── Dataset content
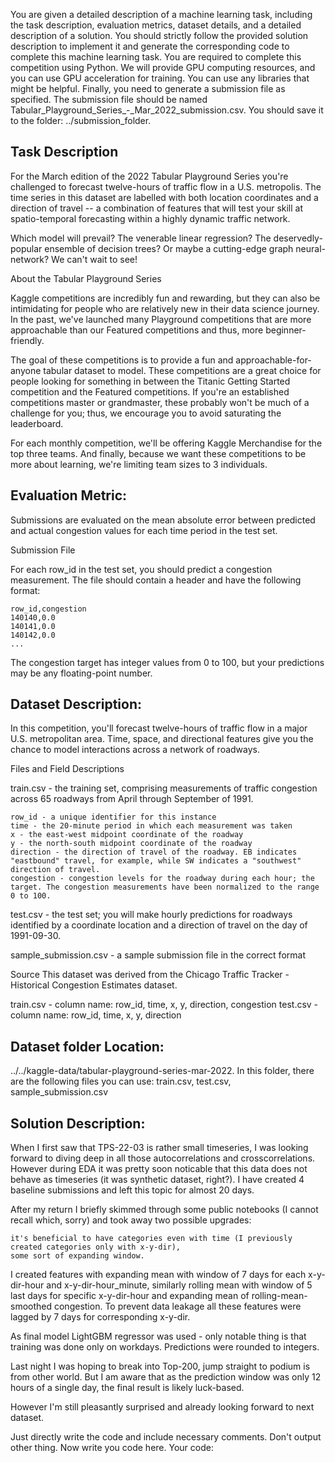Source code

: You are given a detailed description of a machine learning task, including the task description, evaluation metrics, dataset details, and a detailed description of a solution.
You should strictly follow the provided solution description to implement it and generate the corresponding code to complete this machine learning task.
You are required to complete this competition using Python. We will provide GPU computing resources, and you can use GPU acceleration for training.
You can use any libraries that might be helpful.
Finally, you need to generate a submission file as specified. The submission file should be named Tabular_Playground_Series_-_Mar_2022_submission.csv. You should save it to the folder: ../submission_folder.

## Task Description
For the March edition of the 2022 Tabular Playground Series you're challenged to forecast twelve-hours of traffic flow in a U.S. metropolis. The time series in this dataset are labelled with both location coordinates and a direction of travel -- a combination of features that will test your skill at spatio-temporal forecasting within a highly dynamic traffic network.

Which model will prevail? The venerable linear regression? The deservedly-popular ensemble of decision trees? Or maybe a cutting-edge graph neural-network? We can't wait to see!

About the Tabular Playground Series

Kaggle competitions are incredibly fun and rewarding, but they can also be intimidating for people who are relatively new in their data science journey. In the past, we've launched many Playground competitions that are more approachable than our Featured competitions and thus, more beginner-friendly.

The goal of these competitions is to provide a fun and approachable-for-anyone tabular dataset to model. These competitions are a great choice for people looking for something in between the Titanic Getting Started competition and the Featured competitions. If you're an established competitions master or grandmaster, these probably won't be much of a challenge for you; thus, we encourage you to avoid saturating the leaderboard.

For each monthly competition, we'll be offering Kaggle Merchandise for the top three teams. And finally, because we want these competitions to be more about learning, we're limiting team sizes to 3 individuals.

##  Evaluation Metric:
Submissions are evaluated on the mean absolute error between predicted and actual congestion values for each time period in the test set.

Submission File

For each row_id in the test set, you should predict a congestion measurement. The file should contain a header and have the following format:

    row_id,congestion
    140140,0.0
    140141,0.0
    140142,0.0
    ...

The congestion target has integer values from 0 to 100, but your predictions may be any floating-point number.

##  Dataset Description:
In this competition, you'll forecast twelve-hours of traffic flow in a major U.S. metropolitan area. Time, space, and directional features give you the chance to model interactions across a network of roadways.

Files and Field Descriptions

train.csv - the training set, comprising measurements of traffic congestion across 65 roadways from April through September of 1991.

    row_id - a unique identifier for this instance
    time - the 20-minute period in which each measurement was taken
    x - the east-west midpoint coordinate of the roadway
    y - the north-south midpoint coordinate of the roadway
    direction - the direction of travel of the roadway. EB indicates "eastbound" travel, for example, while SW indicates a "southwest" direction of travel.
    congestion - congestion levels for the roadway during each hour; the target. The congestion measurements have been normalized to the range 0 to 100.

test.csv - the test set; you will make hourly predictions for roadways identified by a coordinate location and a direction of travel on the day of 1991-09-30.

sample_submission.csv - a sample submission file in the correct format

Source
This dataset was derived from the Chicago Traffic Tracker - Historical Congestion Estimates dataset.

train.csv - column name: row_id, time, x, y, direction, congestion
test.csv - column name: row_id, time, x, y, direction


## Dataset folder Location: 
../../kaggle-data/tabular-playground-series-mar-2022. In this folder, there are the following files you can use: train.csv, test.csv, sample_submission.csv

## Solution Description:
When I first saw that TPS-22-03 is rather small timeseries, I was looking forward to diving deep in all those autocorrelations and crosscorrelations. However during EDA it was pretty soon noticable that this data does not behave as timeseries (it was synthetic dataset, right?). I have created 4 baseline submissions and left this topic for almost 20 days.

After my return I briefly skimmed through some public notebooks (I cannot recall which, sorry) and took away two possible upgrades:

    it's beneficial to have categories even with time (I previously created categories only with x-y-dir),
    some sort of expanding window.

I created features with expanding mean with window of 7 days for each x-y-dir-hour and x-y-dir-hour_minute, similarly rolling mean with window of 5 last days for specific x-y-dir-hour and expanding mean of rolling-mean-smoothed congestion. To prevent data leakage all these features were lagged by 7 days for corresponding x-y-dir.

As final model LightGBM regressor was used - only notable thing is that training was done only on workdays. Predictions were rounded to integers.

Last night I was hoping to break into Top-200, jump straight to podium is from other world. But I am aware that as the prediction window was only 12 hours of a single day, the final result is likely luck-based.

However I'm still pleasantly surprised and already looking forward to next dataset.

Just directly write the code and include necessary comments. Don't output other thing. Now write you code here. 
Your code:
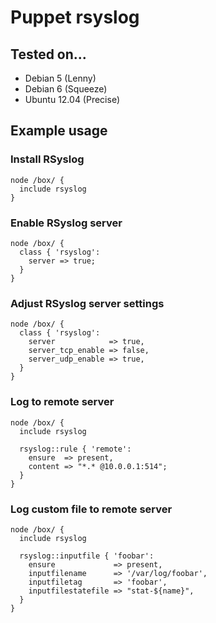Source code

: # Puppet rsyslog

## Tested on...

* Debian 5 (Lenny)
* Debian 6 (Squeeze)
* Ubuntu 12.04 (Precise)

## Example usage

### Install RSyslog

    node /box/ {
      include rsyslog
    }

### Enable RSyslog server

    node /box/ {
      class { 'rsyslog':
        server => true;
      }
    }

### Adjust RSyslog server settings

    node /box/ {
      class { 'rsyslog':
        server            => true,
        server_tcp_enable => false,
        server_udp_enable => true,
      }
    }

### Log to remote server

    node /box/ {
      include rsyslog

      rsyslog::rule { 'remote':
        ensure  => present,
        content => "*.* @10.0.0.1:514";
      }
    }

### Log custom file to remote server

    node /box/ {
      include rsyslog

      rsyslog::inputfile { 'foobar':
        ensure             => present,
        inputfilename      => '/var/log/foobar',
        inputfiletag       => 'foobar',
        inputfilestatefile => "stat-${name}",
      }
    }

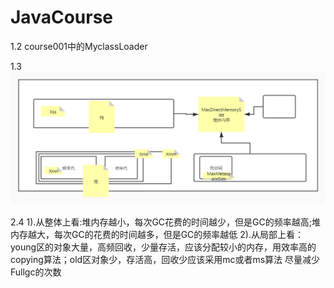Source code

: # JavaCourse
1.2 course001中的MyclassLoader

1.3 ![Image text](https://raw.githubusercontent.com/wanghaosheng/JavaCourse/main/course001/src/main/resources/%E4%BD%9C%E4%B8%9A2.jpg)

2.4 1).从整体上看:堆内存越小，每次GC花费的时间越少，但是GC的频率越高;堆内存越大，每次GC的花费的时间越多，但是GC的频率越低
    2).从局部上看：young区的对象大量，高频回收，少量存活，应该分配较小的内存，用效率高的copying算法；old区对象少，存活高，回收少应该采用mc或者ms算法
       尽量减少Fullgc的次数
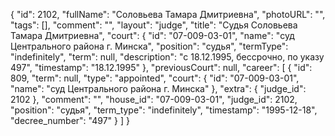 {
    "id": 2102,
    "fullName": "Соловьева Тамара Дмитриевна",
    "photoURL": "",
    "tags": [],
    "comment": "",
    "layout": "judge",
    "title": "Судья Соловьева Тамара Дмитриевна",
    "court": {
        "id": "07-009-03-01",
        "name": "суд Центрального района г. Минска",
        "position": "судья",
        "termType": "indefinitely",
        "term": null,
        "description": "c 18.12.1995, бессрочно, по указу 497",
        "timestamp": "18.12.1995"
    },
    "previousCourt": null,
    "career": [
        {
            "id": 809,
            "term": null,
            "type": "appointed",
            "court": {
                "id": "07-009-03-01",
                "name": "суд Центрального района г. Минска"
            },
            "extra": {
                "judge_id": 2102
            },
            "comment": "",
            "house_id": "07-009-03-01",
            "judge_id": 2102,
            "position": "судья",
            "term_type": "indefinitely",
            "timestamp": "1995-12-18",
            "decree_number": "497"
        }
    ]
}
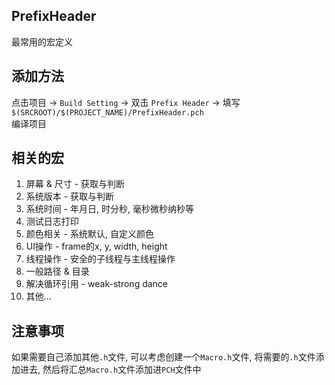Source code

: ## PrefixHeader
最常用的宏定义

## 添加方法
点击项目 -> `Build Setting` -> 双击 `Prefix Header` -> 填写 `$(SRCROOT)/$(PROJECT_NAME)/PrefixHeader.pch`  
编译项目

## 相关的宏
1. 屏幕 & 尺寸   - 获取与判断
2. 系统版本      - 获取与判断
3. 系统时间      - 年月日, 时分秒, 毫秒微秒纳秒等
4. 测试日志打印
5. 颜色相关      - 系统默认, 自定义颜色
6. UI操作        - frame的x, y, width, height
7. 线程操作      - 安全的子线程与主线程操作
8. 一般路径 & 目录
9. 解决循环引用  - weak-strong dance
10. 其他...

## 注意事项
如果需要自己添加其他`.h`文件, 可以考虑创建一个`Macro.h`文件, 将需要的`.h`文件添加进去, 然后将汇总`Macro.h`文件添加进`PCH`文件中
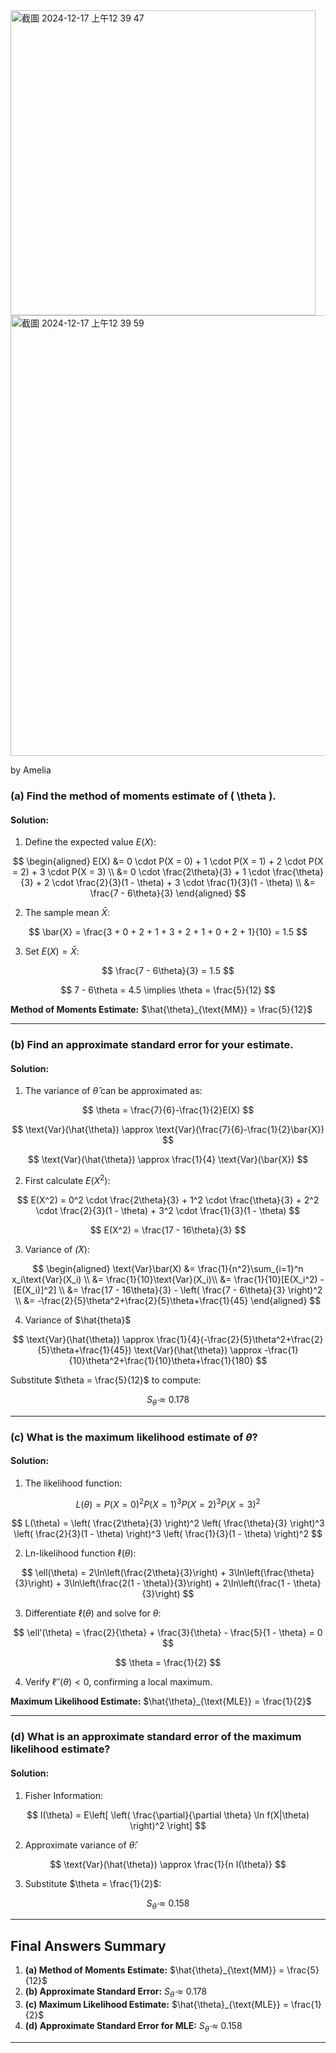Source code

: <img width="488" alt="截圖 2024-12-17 上午12 39 47" src="https://github.com/user-attachments/assets/7e397da5-fe78-4f49-bd31-5dab19cb7ef3" />
<img width="705" alt="截圖 2024-12-17 上午12 39 59" src="https://github.com/user-attachments/assets/61b5b5c5-822d-42dd-bd58-93aa4a5d8198" />

by Amelia

### **(a) Find the method of moments estimate of \( \theta \).**

#### Solution:

1. Define the expected value $E(X)$:

$$
\begin{aligned}
E(X) &= 0 \cdot P(X = 0) + 1 \cdot P(X = 1) + 2 \cdot P(X = 2) + 3 \cdot P(X = 3) \\
&= 0 \cdot \frac{2\theta}{3} + 1 \cdot \frac{\theta}{3} + 2 \cdot \frac{2}{3}(1 - \theta) + 3 \cdot \frac{1}{3}(1 - \theta) \\
&= \frac{7 - 6\theta}{3}
\end{aligned}
$$

2. The sample mean $\bar{X}$:

$$
\bar{X} = \frac{3 + 0 + 2 + 1 + 3 + 2 + 1 + 0 + 2 + 1}{10} = 1.5
$$

3. Set $E(X) = \bar{X}$:

$$
\frac{7 - 6\theta}{3} = 1.5
$$

$$
7 - 6\theta = 4.5 \implies \theta = \frac{5}{12}
$$

**Method of Moments Estimate:** $\hat{\theta}_{\text{MM}} = \frac{5}{12}$

---

### **(b) Find an approximate standard error for your estimate.**

#### Solution:

1. The variance of $\hat{\theta}$ can be approximated as:

$$
\theta = \frac{7}{6}-\frac{1}{2}E(X)
$$

$$
\text{Var}(\hat{\theta}) \approx \text{Var}(\frac{7}{6}-\frac{1}{2}\bar{X})
$$

$$
\text{Var}(\hat{\theta}) \approx \frac{1}{4} \text{Var}(\bar{X})
$$

2. First calculate $E(X^2)$:

$$
E(X^2) = 0^2 \cdot \frac{2\theta}{3} + 1^2 \cdot \frac{\theta}{3} + 2^2 \cdot \frac{2}{3}(1 - \theta) + 3^2 \cdot \frac{1}{3}(1 - \theta)
$$

$$
E(X^2) = \frac{17 - 16\theta}{3}
$$

3. Variance of $\bar(X)$:

$$
\begin{aligned}
\text{Var}\bar(X) &= \frac{1}{n^2}\sum_{i=1}^n x_i\text{Var}(X_i) \\
&= \frac{1}{10}\text{Var}(X_i)\\
&= \frac{1}{10}[E(X_i^2) - [E(X_i)]^2] \\
&= \frac{17 - 16\theta}{3} - \left( \frac{7 - 6\theta}{3} \right)^2 \\
&= -\frac{2}{5}\theta^2+\frac{2}{5}\theta+\frac{1}{45}
\end{aligned}
$$

4. Variance of $\hat{theta}$

$$
\text{Var}(\hat{\theta}) \approx \frac{1}{4}(-\frac{2}{5}\theta^2+\frac{2}{5}\theta+\frac{1}{45})
\text{Var}(\hat{\theta}) \approx -\frac{1}{10}\theta^2+\frac{1}{10}\theta+\frac{1}{180}
$$

Substitute $\theta = \frac{5}{12}$ to compute:

$$
S_{\hat{\theta}} \approx 0.178
$$

---

### **(c) What is the maximum likelihood estimate of $\theta$?**

#### Solution:

1. The likelihood function:

$$
L(\theta) = P(X = 0)^2 P(X = 1)^3 P(X = 2)^3 P(X = 3)^2
$$

$$
L(\theta) = \left( \frac{2\theta}{3} \right)^2 \left( \frac{\theta}{3} \right)^3 \left( \frac{2}{3}(1 - \theta) \right)^3 \left( \frac{1}{3}(1 - \theta) \right)^2
$$

2. Ln-likelihood function $\ell(\theta)$:

$$
\ell(\theta) = 2\ln\left(\frac{2\theta}{3}\right) + 3\ln\left(\frac{\theta}{3}\right) + 3\ln\left(\frac{2(1 - \theta)}{3}\right) + 2\ln\left(\frac{1 - \theta}{3}\right)
$$

3. Differentiate $\ell(\theta)$ and solve for $\theta$:

$$
\ell'(\theta) = \frac{2}{\theta} + \frac{3}{\theta} - \frac{5}{1 - \theta} = 0
$$

$$
\theta = \frac{1}{2}
$$

4. Verify $\ell''(\theta) < 0$, confirming a local maximum.

**Maximum Likelihood Estimate:** $\hat{\theta}_{\text{MLE}} = \frac{1}{2}$

---

### **(d) What is an approximate standard error of the maximum likelihood estimate?**

#### Solution:

1. Fisher Information:

$$
I(\theta) = E\left[ \left( \frac{\partial}{\partial \theta} \ln f(X|\theta) \right)^2 \right]
$$

2. Approximate variance of $\hat{\theta}$:

$$
\text{Var}(\hat{\theta}) \approx \frac{1}{n I(\theta)}
$$

3. Substitute $\theta = \frac{1}{2}$:

$$
S_{\hat{\theta}} \approx 0.158
$$

---

## Final Answers Summary

1. **(a) Method of Moments Estimate:** $\hat{\theta}_{\text{MM}} = \frac{5}{12}$
2. **(b) Approximate Standard Error:** $S_{\hat{\theta}} \approx 0.178$
3. **(c) Maximum Likelihood Estimate:** $\hat{\theta}_{\text{MLE}} = \frac{1}{2}$
4. **(d) Approximate Standard Error for MLE:** $S_{\hat{\theta}} \approx 0.158$  

---
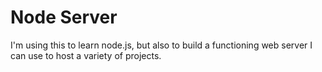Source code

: # Node Server #

I'm using this to learn node.js, but also to build a functioning web server I can use to host a variety of projects.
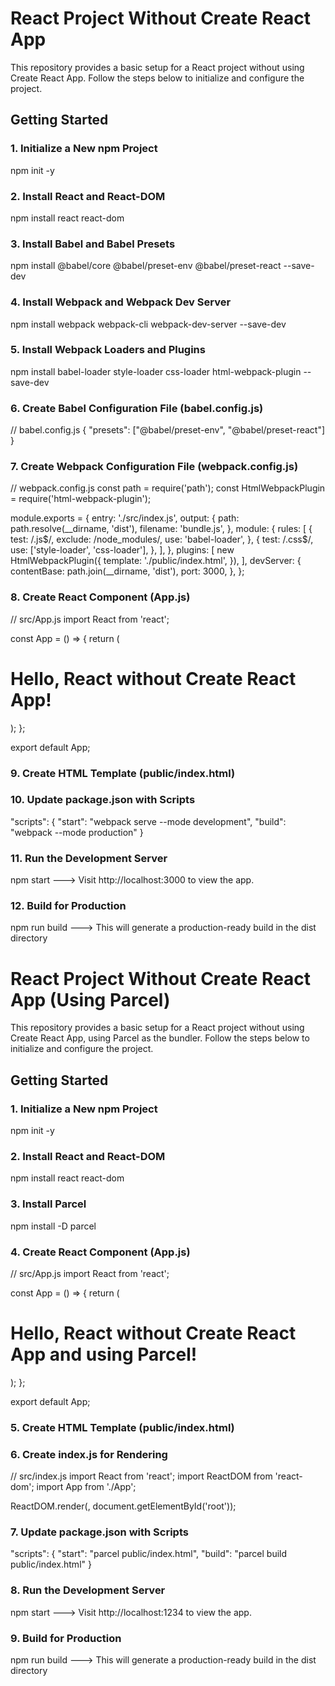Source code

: # React Project Without Create React App

This repository provides a basic setup for a React project without using Create React App. Follow the steps below to initialize and configure the project.

## Getting Started

### 1. Initialize a New npm Project

npm init -y

### 2. Install React and React-DOM
npm install react react-dom


### 3. Install Babel and Babel Presets
npm install @babel/core @babel/preset-env @babel/preset-react --save-dev


### 4. Install Webpack and Webpack Dev Server
npm install webpack webpack-cli webpack-dev-server --save-dev


### 5. Install Webpack Loaders and Plugins
npm install babel-loader style-loader css-loader html-webpack-plugin --save-dev

### 6. Create Babel Configuration File (babel.config.js)
// babel.config.js
{
  "presets": ["@babel/preset-env", "@babel/preset-react"]
}


### 7. Create Webpack Configuration File (webpack.config.js)
// webpack.config.js
const path = require('path');
const HtmlWebpackPlugin = require('html-webpack-plugin');

module.exports = {
  entry: './src/index.js',
  output: {
    path: path.resolve(__dirname, 'dist'),
    filename: 'bundle.js',
  },
  module: {
    rules: [
      {
        test: /\.js$/,
        exclude: /node_modules/,
        use: 'babel-loader',
      },
      {
        test: /\.css$/,
        use: ['style-loader', 'css-loader'],
      },
    ],
  },
  plugins: [
    new HtmlWebpackPlugin({
      template: './public/index.html',
    }),
  ],
  devServer: {
    contentBase: path.join(__dirname, 'dist'),
    port: 3000,
  },
};


### 8. Create React Component (App.js)
// src/App.js
import React from 'react';

const App = () => {
  return (
    <div>
      <h1>Hello, React without Create React App!</h1>
    </div>
  );
};

export default App;


### 9. Create HTML Template (public/index.html)

<!-- public/index.html -->
<!DOCTYPE html>
<html lang="en">
<head>
  <meta charset="UTF-8">
  <meta name="viewport" content="width=device-width, initial-scale=1.0">
  <title>React without CRA</title>
</head>
<body>
  <div id="root"></div>
</body>
</html>


### 10. Update package.json with Scripts
"scripts": {
  "start": "webpack serve --mode development",
  "build": "webpack --mode production"
}


### 11. Run the Development Server
npm start ---> Visit http://localhost:3000 to view the app.


### 12. Build for Production
npm run build ---> This will generate a production-ready build in the dist directory







# React Project Without Create React App (Using Parcel)

This repository provides a basic setup for a React project without using Create React App, using Parcel as the bundler. Follow the steps below to initialize and configure the project.

## Getting Started

### 1. Initialize a New npm Project
npm init -y


### 2. Install React and React-DOM
npm install react react-dom


### 3. Install Parcel
npm install -D parcel

### 4. Create React Component (App.js)
// src/App.js
import React from 'react';

const App = () => {
  return (
    <div>
      <h1>Hello, React without Create React App and using Parcel!</h1>
    </div>
  );
};

export default App;


### 5. Create HTML Template (public/index.html)
<!-- public/index.html -->
<!DOCTYPE html>
<html lang="en">
<head>
  <meta charset="UTF-8">
  <meta name="viewport" content="width=device-width, initial-scale=1.0">
  <title>React without CRA and Parcel</title>
</head>
<body>
  <div id="root"></div>
  <script src="./src/index.js"></script>
</body>
</html>


### 6. Create index.js for Rendering
// src/index.js
import React from 'react';
import ReactDOM from 'react-dom';
import App from './App';

ReactDOM.render(<App />, document.getElementById('root'));


### 7. Update package.json with Scripts
"scripts": {
  "start": "parcel public/index.html",
  "build": "parcel build public/index.html"
}


### 8. Run the Development Server
npm start ---> Visit http://localhost:1234 to view the app.



### 9. Build for Production
npm run build ---> This will generate a production-ready build in the dist directory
────
**The problem**
If a line in the records contains the word "folder", copy it.

**Worked solution**
Finally, you need to generate a submission file as specified. The submission file should be named Tabular_Playground_Series_-_Mar_2022_submission.csv. You should save it to the folder: ../submission_folder.
## Dataset folder Location: 
../../kaggle-data/tabular-playground-series-mar-2022. In this folder, there are the following files you can use: train.csv, test.csv, sample_submission.csv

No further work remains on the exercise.